War of the Godz was the initial result of this new stage in evolution, and here Foxxe would infuse a more brightened luster of speed/power metal into the obvious thrash influences. Don't be mistaken, this is in part as aggressive as his Flames records, but it manifests this unusual mix of early Slayer, Dark Angel or Venom with the stylings of USPM artists like Agent Steel or Liege Lord. Add in some lovable if cheesy keyboard intros and you've got yourself a rather forgotten 'epic' of Greek speed metal that was sadly another victim of the metallic saturation of the late 80s, through no major fault of its own.

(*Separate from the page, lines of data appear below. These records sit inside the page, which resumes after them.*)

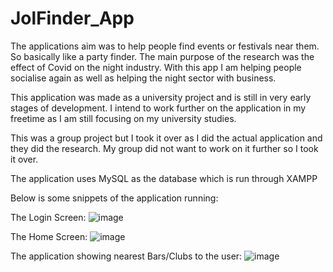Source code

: # JolFinder_App

The applications aim was to help people find events or festivals near them. So basically like a party finder.
The main purpose of the research was the effect of Covid on the night industry. With this app I am helping people socialise again as well as helping the night sector with business.

This application was made as a university project and is still in very early stages of development.
I intend to work further on the application in my freetime as I am still focusing on my university studies.

This was a group project but I took it over as I did the actual application and they did the research. My group did not want to work on it further so I took it over.

The application uses MySQL as the database which is run through XAMPP

Below is some snippets of the application running:

The Login Screen:
![image](https://user-images.githubusercontent.com/73423789/205262624-ee39fc63-ae6a-4f13-a7c6-64b923d080bd.png)

The Home Screen:
![image](https://user-images.githubusercontent.com/73423789/205262838-50dc1350-d2a3-4060-b861-993b302f0047.png)

The application showing nearest Bars/Clubs to the user:
![image](https://user-images.githubusercontent.com/73423789/205262997-fc41241a-ba9a-4c8f-8208-d2c5936ca4f6.png)





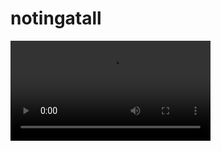 # notingatall


<video width="320"  src="https://github.com/chenjinya/notingatall/blob/master/Russell.mp4?raw=true"  controls></video>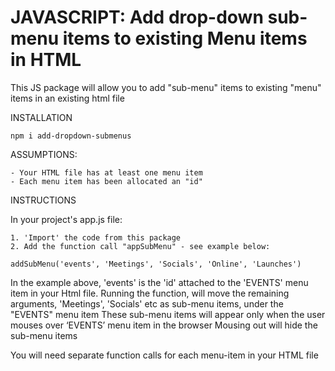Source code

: # JAVASCRIPT: Add drop-down sub-menu items to existing Menu items in HTML

This JS package will allow you to add "sub-menu" items to existing "menu" items in an existing html file

INSTALLATION

    npm i add-dropdown-submenus

ASSUMPTIONS:

    - Your HTML file has at least one menu item
    - Each menu item has been allocated an "id"

INSTRUCTIONS

In your project's app.js file:

    1. 'Import' the code from this package
    2. Add the function call "appSubMenu" - see example below:

    addSubMenu('events', 'Meetings', 'Socials', 'Online', 'Launches')

In the example above, 'events' is the 'id' attached to the 'EVENTS' menu item in your Html file.
Running the function, will move the remaining arguments, 'Meetings', 'Socials' etc as sub-menu items, under the "EVENTS" menu item
These sub-menu items will appear only when the user mouses over ‘EVENTS’ menu item in the browser
Mousing out will hide the sub-menu items

You will need separate function calls for each menu-item in your HTML file
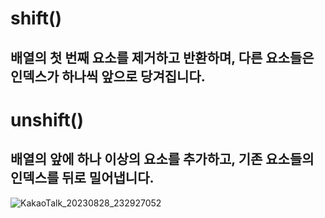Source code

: # shift()

## 배열의 첫 번째 요소를 제거하고 반환하며, 다른 요소들은 인덱스가 하나씩 앞으로 당겨집니다.


# unshift()

## 배열의 앞에 하나 이상의 요소를 추가하고, 기존 요소들의 인덱스를 뒤로 밀어냅니다.

![KakaoTalk_20230828_232927052](https://github.com/byunjiin/CodingTest/assets/129635857/e4c7217d-5eea-4f0f-b0d8-eef0e0cf340d)
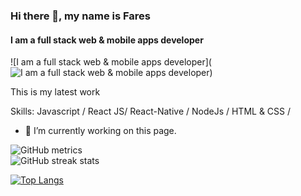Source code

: ### Hi there 👋, my name is Fares
#### I am a full stack web & mobile apps developer
![I am a full stack web & mobile apps developer](![I am a full stack web & mobile apps developer](https://media-exp1.licdn.com/dms/image/C4E16AQF_kh1Gc0oIUQ/profile-displaybackgroundimage-shrink_350_1400/0/1658762566924?e=1665014400&v=beta&t=moiDzZTnp__MR7bRSI72DgxHnFFavAsKEmN6b10Hfys))

This is my latest work 

Skills: Javascript / React JS/ React-Native / NodeJs / HTML & CSS / 

- 🔭 I’m currently working on this page. 

![GitHub metrics](https://metrics.lecoq.io/faresharmali)  
![GitHub streak stats](https://github-readme-streak-stats.herokuapp.com/?user=faresharmali)  



[![Top Langs](https://github-readme-stats.vercel.app/api/top-langs/?username=faresharmali)](https://github.com/anuraghazra/github-readme-stats)


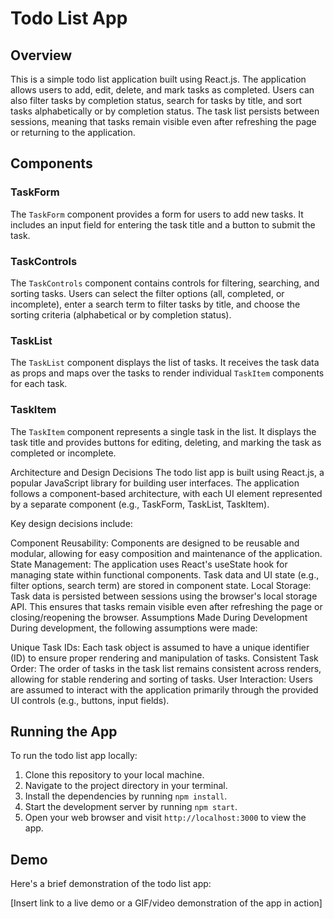 # Todo List App

## Overview

This is a simple todo list application built using React.js. The application allows users to add, edit, delete, and mark tasks as completed. Users can also filter tasks by completion status, search for tasks by title, and sort tasks alphabetically or by completion status. The task list persists between sessions, meaning that tasks remain visible even after refreshing the page or returning to the application.

## Components

### TaskForm

The `TaskForm` component provides a form for users to add new tasks. It includes an input field for entering the task title and a button to submit the task.

### TaskControls

The `TaskControls` component contains controls for filtering, searching, and sorting tasks. Users can select the filter options (all, completed, or incomplete), enter a search term to filter tasks by title, and choose the sorting criteria (alphabetical or by completion status).

### TaskList

The `TaskList` component displays the list of tasks. It receives the task data as props and maps over the tasks to render individual `TaskItem` components for each task.

### TaskItem

The `TaskItem` component represents a single task in the list. It displays the task title and provides buttons for editing, deleting, and marking the task as completed or incomplete.

Architecture and Design Decisions
The todo list app is built using React.js, a popular JavaScript library for building user interfaces. The application follows a component-based architecture, with each UI element represented by a separate component (e.g., TaskForm, TaskList, TaskItem).

Key design decisions include:

Component Reusability: Components are designed to be reusable and modular, allowing for easy composition and maintenance of the application.
State Management: The application uses React's useState hook for managing state within functional components. Task data and UI state (e.g., filter options, search term) are stored in component state.
Local Storage: Task data is persisted between sessions using the browser's local storage API. This ensures that tasks remain visible even after refreshing the page or closing/reopening the browser.
Assumptions Made During Development
During development, the following assumptions were made:

Unique Task IDs: Each task object is assumed to have a unique identifier (ID) to ensure proper rendering and manipulation of tasks.
Consistent Task Order: The order of tasks in the task list remains consistent across renders, allowing for stable rendering and sorting of tasks.
User Interaction: Users are assumed to interact with the application primarily through the provided UI controls (e.g., buttons, input fields).

## Running the App

To run the todo list app locally:

1. Clone this repository to your local machine.
2. Navigate to the project directory in your terminal.
3. Install the dependencies by running `npm install`.
4. Start the development server by running `npm start`.
5. Open your web browser and visit `http://localhost:3000` to view the app.

## Demo

Here's a brief demonstration of the todo list app:

[Insert link to a live demo or a GIF/video demonstration of the app in action]
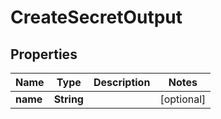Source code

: 

# CreateSecretOutput


## Properties

Name | Type | Description | Notes
------------ | ------------- | ------------- | -------------
**name** | **String** |  |  [optional]




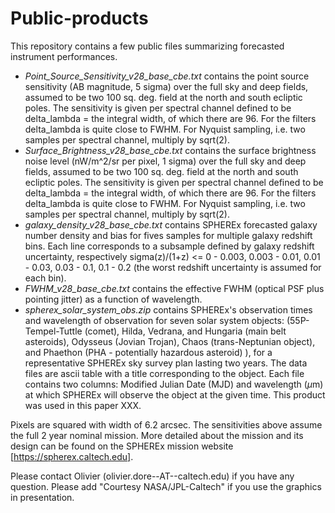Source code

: # Public-products

This repository contains a few public files summarizing forecasted instrument performances. 

- *Point_Source_Sensitivity_v28_base_cbe.txt* contains the point source sensitivity (AB magnitude, 5 sigma) over the full sky and deep fields, assumed to be two 100 sq. deg. field at the north and south ecliptic poles. The sensitivity is given per spectral channel  defined to be delta_lambda = the integral width, of which there are 96. For the filters delta_lambda is quite close to FWHM.  For Nyquist sampling, i.e. two samples per spectral channel, multiply by sqrt(2). 
- *Surface_Brightness_v28_base_cbe.txt* contains the surface  brightness noise level (nW/m^2/sr per pixel, 1 sigma) over the full sky and deep fields, assumed to be two 100 sq. deg. field at the north and south ecliptic poles. The sensitivity is given per spectral channel  defined to be delta_lambda = the integral width, of which there are 96.  For the filters delta_lambda is quite close to FWHM.  For Nyquist sampling, i.e. two samples per spectral channel, multiply by sqrt(2). 
- *galaxy_density_v28_base_cbe.txt* contains SPHEREx forecasted galaxy number density and bias for fives samples for multiple galaxy redshift bins. Each line corresponds to a subsample defined by galaxy redshift uncertainty, respectively sigma(z)/(1+z) <= 0 - 0.003, 0.003 - 0.01, 0.01 - 0.03, 0.03 - 0.1, 0.1 - 0.2  (the worst redshift uncertainty is assumed for each bin).
- *FWHM_v28_base_cbe.txt* contains the effective FWHM (optical PSF plus pointing jitter) as a function of wavelength.
- *spherex_solar_system_obs.zip* contains SPHEREx's observation times and wavelength of observation for seven solar system objects:
(55P-Tempel-Tuttle (comet), Hilda, Vedrana, and Hungaria (main belt asteroids), Odysseus (Jovian Trojan), Chaos (trans-Neptunian object), and Phaethon (PHA - potentially hazardous asteroid) ), for a representative SPHEREx sky survey plan lasting two years.  The data files are ascii table with a title corresponding to the object. Each file contains two columns: Modified Julian Date (MJD) and wavelength ($\mu$m) at which SPHEREx will observe the object at the given time. This product was used in this paper XXX.

Pixels are squared with width of 6.2 arcsec. The sensitivities above assume the full 2 year nominal mission. More detailed about the mission and its design can be found on the SPHEREx mission website [https://spherex.caltech.edu].

Please contact Olivier (olivier.dore--AT--caltech.edu) if you have any question. Please add "Courtesy NASA/JPL-Caltech" if you use the graphics in presentation.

Granted, this is not exactly laden with the most mesmerizing riffs of its time, most fluttering past in a blitz of abandonment, content in their energies alone. Foxxe's vocals run in a mid to high range that almost remind me of some blue collar NWOBHM vocalist trying to keep up with the faster pacing of the thrash/speed epoch, but they're also functional and fluid enough that he could pull them off while sputtering his lead and rhythm guitars. His backing band, 'Wolf' and Johnny were quite tight, in particular Wolf's bass is quite busy throughout the album and only adds to the entertainment value. The production is not a far cry from most of the speed or power metal acts on the Metal Blade roster in the mid-80s, which is to say you'll like it if you were listening to the genres back then. If not, there could be a disconnect.

The record begins with the "War of the Godz" trilogy, each of which opens with some tasty, lush if primitive keyboard melody that erupts into speed metal, like Tangerine Dream opening up for Hobbs' Angel of Death. Of the three, "Avengin' Godz" and "Universe of Fear/Galaxy of Terror" have the most thrust to them, and probably the most power on the entire album, as if they were plucked from Foxxe's earlier albums with Flames but polished to be something less severe. "Treason" is a 9 minute epic with synths and acoustic guitars that explode into more mid paced material that reminds me of Omen or Manilla Road, Nigel putting an edge to his vocals that simply wasn't present for the trilogy.

This might be the centerpiece of the album, but then the trio notches out two more 8 minute pieces in "Condemend" and "Pet" that are both rife with somewhat digestible melodic guitar licks and progressive sequences. There's one more scorcher in "Fear" which bears a likeness to the "War of the Godz" tracks, and a furious bonus track called "Do or Die" included with the cassette, another flurry of California-craving power/speed metal which recounts Agent Steel or maybe Abattoir, though Foxxe's vocals are nowhere up to the task of a John Cyris or Steve Gaines.

War of the Godz is not exactly the bee's knees, but it does gush honey. The album was passable for its day, and presents enough nostalgia and quality for those who pine for better years when rapid fire metal was just coming out of its infant period, and developing through lyrical ideas and across a broader world stage. The performances are solid and the material trumps the band's sole release through the previous incarnation Thanatos Inc., but there are simply too few riffs that pass straight through the memory, even if they're entertaining in the moment. Obscurity pundits who dig the mid 80s production values and blinding speed will almost certainly find something here to relate to, even if there are no grand chorus parts to memorize or top flight riffs to drool over.